2 de mayo de 2016 — "A 71 años de la derrota aplastante de Hitler en su campaña militar demente contra la Unión Soviética", la reciente decisión de la Canciller alemana Angela Merkel de desplegar tropas alemanas en Lituania, es simplemente "escandalosa". Así lo señala Helga Zepp-LaRouche, presidente del Instituto Schiller, en un artículo publicado en el semanario alemán Neue Solidarität (http://www.solidaritaet.com/neuesol/2016/18/hzl.htm) que está en circulación esta semana.

"Luego de que el Presidente Obama diera la señal de avanzar en su reciente visita a Hanover, en que dijo que esperaba que hubiera un mayor compromiso militar y financiamiento de parte de Alemania, la Canciller Merkel no encontró nada mejor que hacer que asegurar que las fuerzas armadas alemanas (Bundeswehr) contribuyan con la expansión de la OTAN hacia el Este, 'tras bambalinas', durante la mini cumbre de Obama en Hanover con los líderes de Gran Bretaña, Francia, Italia".

Por supuesto, la "misión rotativa permanente" del batallón de 1000 soldados de la que Alemania será parte, se prevé que sea finiquitada en julio, en la cumbre de la OTAN en Varsovia, junto con otras medidas ofensivas contra Rusia, todo lo cual aumenta el riesgo de que se desencadene una Tercera Guerra Mundial, señala Zepp-LaRouche.

Pero en esta oportunidad, advirtió ella, "el enorme afán de obediencia de la señora Merkel y el vasallaje militar arribista" han llegado demasiado lejos. "La cada vez mayor participación de Alemania en la estrategia de la OTAN para cercar a Rusia, con lo cual se lleva a la OTAN cada vez mas cerca de las fronteras con Rusia y no al contrario (Lavrov, el ministro de Relaciones Exteriores ruso se refirió a un "intento inescrupuloso para voltear las cosas patas arriba") pone en riesgo la existencia de Alemania, porque en el caso de que suceda una guerra nuclear, no va a quedar nada en Alemania y nadie va a sobrevivir. Y nadie nos puede convencer de que la ministro de Defensa de Merkel, la señora von der Leyen y el liderato de las fuerzas armadas alemanas no saben esto a la perfección".

Luego Zepp-LaRouche hace un resumen de las provocaciones contra China, el envío de soldados estadounidenses a Siria, todo en el contexto del colapso financiero del sistema transatlántico, antes de regresar al asunto de Alemania como tal.

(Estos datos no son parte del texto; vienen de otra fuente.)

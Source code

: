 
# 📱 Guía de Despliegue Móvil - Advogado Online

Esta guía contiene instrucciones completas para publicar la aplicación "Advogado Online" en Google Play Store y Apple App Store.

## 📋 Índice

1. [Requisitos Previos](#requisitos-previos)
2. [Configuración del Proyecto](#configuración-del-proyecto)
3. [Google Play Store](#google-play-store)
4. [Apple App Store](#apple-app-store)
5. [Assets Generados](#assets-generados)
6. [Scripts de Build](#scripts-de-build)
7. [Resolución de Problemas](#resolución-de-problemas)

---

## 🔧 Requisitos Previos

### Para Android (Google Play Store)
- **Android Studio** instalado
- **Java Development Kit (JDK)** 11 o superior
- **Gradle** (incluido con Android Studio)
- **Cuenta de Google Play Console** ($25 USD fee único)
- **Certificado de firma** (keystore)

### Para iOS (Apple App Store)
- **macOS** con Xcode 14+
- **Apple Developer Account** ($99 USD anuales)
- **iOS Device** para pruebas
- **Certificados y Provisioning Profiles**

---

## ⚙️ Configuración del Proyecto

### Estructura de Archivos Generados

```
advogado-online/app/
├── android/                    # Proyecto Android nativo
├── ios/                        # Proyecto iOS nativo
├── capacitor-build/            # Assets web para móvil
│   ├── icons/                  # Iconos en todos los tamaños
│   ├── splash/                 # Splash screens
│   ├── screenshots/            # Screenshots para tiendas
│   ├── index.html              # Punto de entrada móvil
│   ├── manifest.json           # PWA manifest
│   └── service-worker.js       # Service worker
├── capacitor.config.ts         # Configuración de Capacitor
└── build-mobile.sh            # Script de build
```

"A 71 años de la derrota total de los nacional socialistas quienes inflingieron sufrimientos inenarrables a la población rusa, y también a la población de otros países —incluyendo al suyo— la idea de que pudiéramos ser parte de una nueva Operación Barbarroja en contra de Rusia tiene que rechazarse del modo más rotundo y en la práctica. Si la escalada que se están planeando ahora, que incluye el que la OTAN le conceda 'estatus de socios' a Ucrania y a Georgia, países que Rusia ha definido por largo tiempo como la línea roja, o la membresía potencial de Finlandia y Suecia a la OTAN, o el despliegue de soldados alemanes a Lituania, si se llegan a aprobar en la próxima cumbre de la OTAN, con toda probabilidad terminaremos en el camino directo al infierno.

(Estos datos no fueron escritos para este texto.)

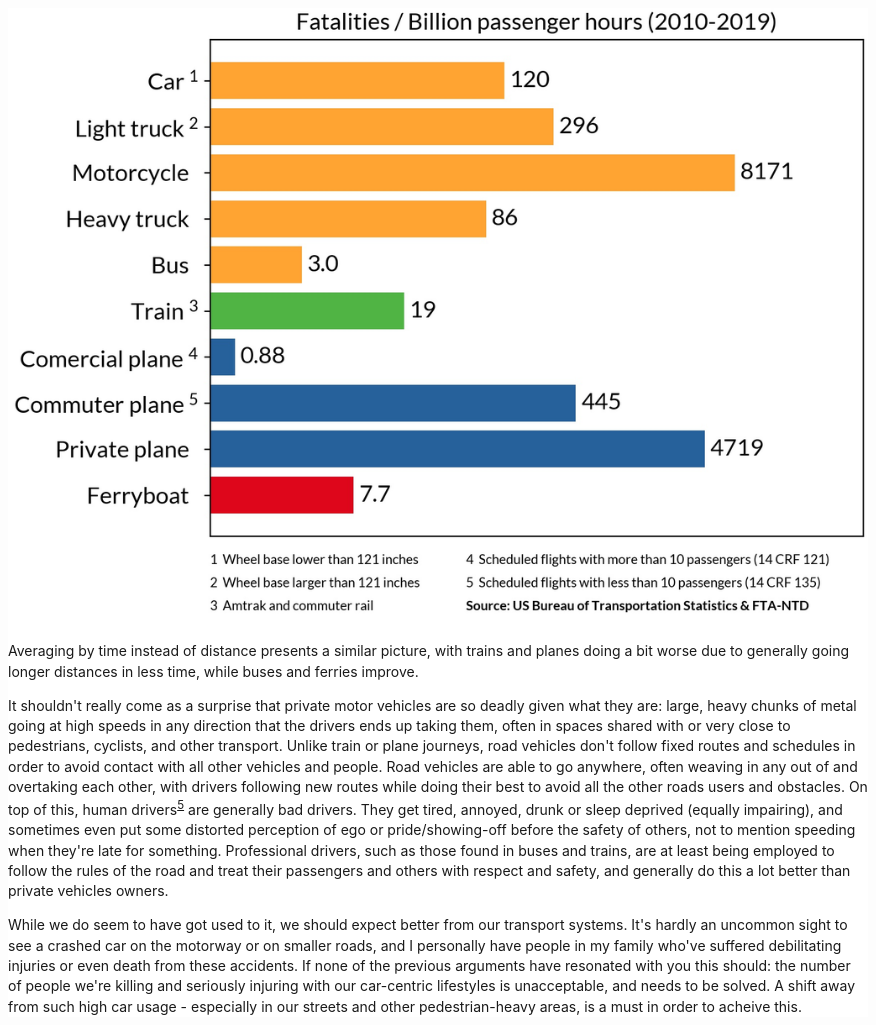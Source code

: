 <img src="fatalities-time.jpg">

Averaging by time instead of distance presents a similar picture, with trains and planes doing a bit worse due to generally going longer distances in less time, while buses and ferries improve.

It shouldn't really come as a surprise that private motor vehicles are so deadly given what they are: large, heavy chunks of metal going at high speeds in any direction that the drivers ends up taking them, often in spaces shared with or very close to pedestrians, cyclists, and other transport. Unlike train or plane journeys, road vehicles don't follow fixed routes and schedules in order to avoid contact with all other vehicles and people. Road vehicles are able to go anywhere, often weaving in any out of and overtaking each other, with drivers following new routes while doing their best to avoid all the other roads users and obstacles. On top of this, human drivers<sup><a id="n-5" href="#fn-5">5</a></sup> are generally bad drivers. They get tired, annoyed, drunk or sleep deprived (equally impairing), and sometimes even put some distorted perception of ego or pride/showing-off before the safety of others, not to mention speeding when they're late for something. Professional drivers, such as those found in buses and trains, are at least being employed to follow the rules of the road and treat their passengers and others with respect and safety, and generally do this a lot better than private vehicles owners.

While we do seem to have got used to it, we should expect better from our transport systems. It's hardly an uncommon sight to see a crashed car on the motorway or on smaller roads, and I personally have people in my family who've suffered debilitating injuries or even death from these accidents. If none of the previous arguments have resonated with you this should: the number of people we're killing and seriously injuring with our car-centric lifestyles is unacceptable, and needs to be solved. A shift away from such high car usage - especially in our streets and other pedestrian-heavy areas, is a must in order to acheive this.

"Por lo tanto, tenemos que utilizar lo que resta de estos dos meses para dar a conocer la alternativa. O sea la cooperación en la que todos ganamos con Rusia y con China, sin la cual los problemas actuales de vida o muerte, como el peligro de guerra, el derrumbe financiero, la crisis de refugiados, el terrorismo, etc., no se podrán resolver. Y no podríamos mostrarle al verdadero Estados Unidos una mejor amistad que insistiendo en una cooperación de ese tipo.

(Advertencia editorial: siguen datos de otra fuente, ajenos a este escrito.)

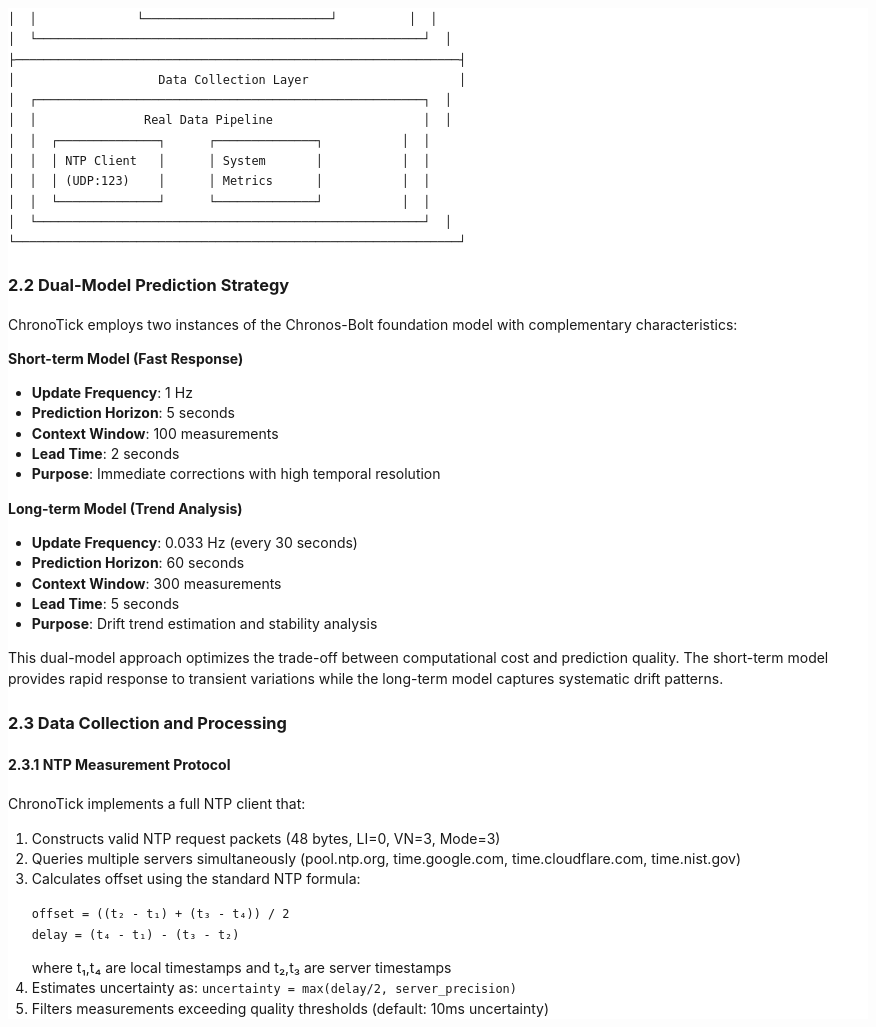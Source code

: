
 ```
│  │              └──────────────────────────┘          │  │
│  └──────────────────────────────────────────────────────┘  │
├──────────────────────────────────────────────────────────────┤
│                    Data Collection Layer                     │
│  ┌──────────────────────────────────────────────────────┐  │
│  │               Real Data Pipeline                     │  │
│  │  ┌──────────────┐      ┌──────────────┐           │  │
│  │  │ NTP Client   │      │ System       │           │  │
│  │  │ (UDP:123)    │      │ Metrics      │           │  │
│  │  └──────────────┘      └──────────────┘           │  │
│  └──────────────────────────────────────────────────────┘  │
└──────────────────────────────────────────────────────────────┘
```

### 2.2 Dual-Model Prediction Strategy

ChronoTick employs two instances of the Chronos-Bolt foundation model with complementary characteristics:

**Short-term Model (Fast Response)**
- **Update Frequency**: 1 Hz
- **Prediction Horizon**: 5 seconds
- **Context Window**: 100 measurements
- **Lead Time**: 2 seconds
- **Purpose**: Immediate corrections with high temporal resolution

**Long-term Model (Trend Analysis)**
- **Update Frequency**: 0.033 Hz (every 30 seconds)
- **Prediction Horizon**: 60 seconds
- **Context Window**: 300 measurements
- **Lead Time**: 5 seconds
- **Purpose**: Drift trend estimation and stability analysis

This dual-model approach optimizes the trade-off between computational cost and prediction quality. The short-term model provides rapid response to transient variations while the long-term model captures systematic drift patterns.

### 2.3 Data Collection and Processing

#### 2.3.1 NTP Measurement Protocol

ChronoTick implements a full NTP client that:
1. Constructs valid NTP request packets (48 bytes, LI=0, VN=3, Mode=3)
2. Queries multiple servers simultaneously (pool.ntp.org, time.google.com, time.cloudflare.com, time.nist.gov)
3. Calculates offset using the standard NTP formula:
   ```
   offset = ((t₂ - t₁) + (t₃ - t₄)) / 2
   delay = (t₄ - t₁) - (t₃ - t₂)
   ```
   where t₁,t₄ are local timestamps and t₂,t₃ are server timestamps
4. Estimates uncertainty as: `uncertainty = max(delay/2, server_precision)`
5. Filters measurements exceeding quality thresholds (default: 10ms uncertainty)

"Hay una solución. Tenemos que construir la Nueva Ruta de la Seda junto con Rusia, China y la India, para asegurar el desarrollo económico del Sudeste de Asia y África, y la reconstrucción de nuestra economía productiva, y tenemos que dejarle muy claro a Estados Unidos que no estamos dispuestos a cometer suicidio para salvar un imperio, que se desbordó a sí mismo hace mucho tiempo. Sin embargo, al Estados Unidos de George Washington, de Alexander Hamilton, de Abraham Lincoln, de Franklin D. Roosevelt y de John F. Kennedy, la comunidad internacional le ha reservado un sitial de honor".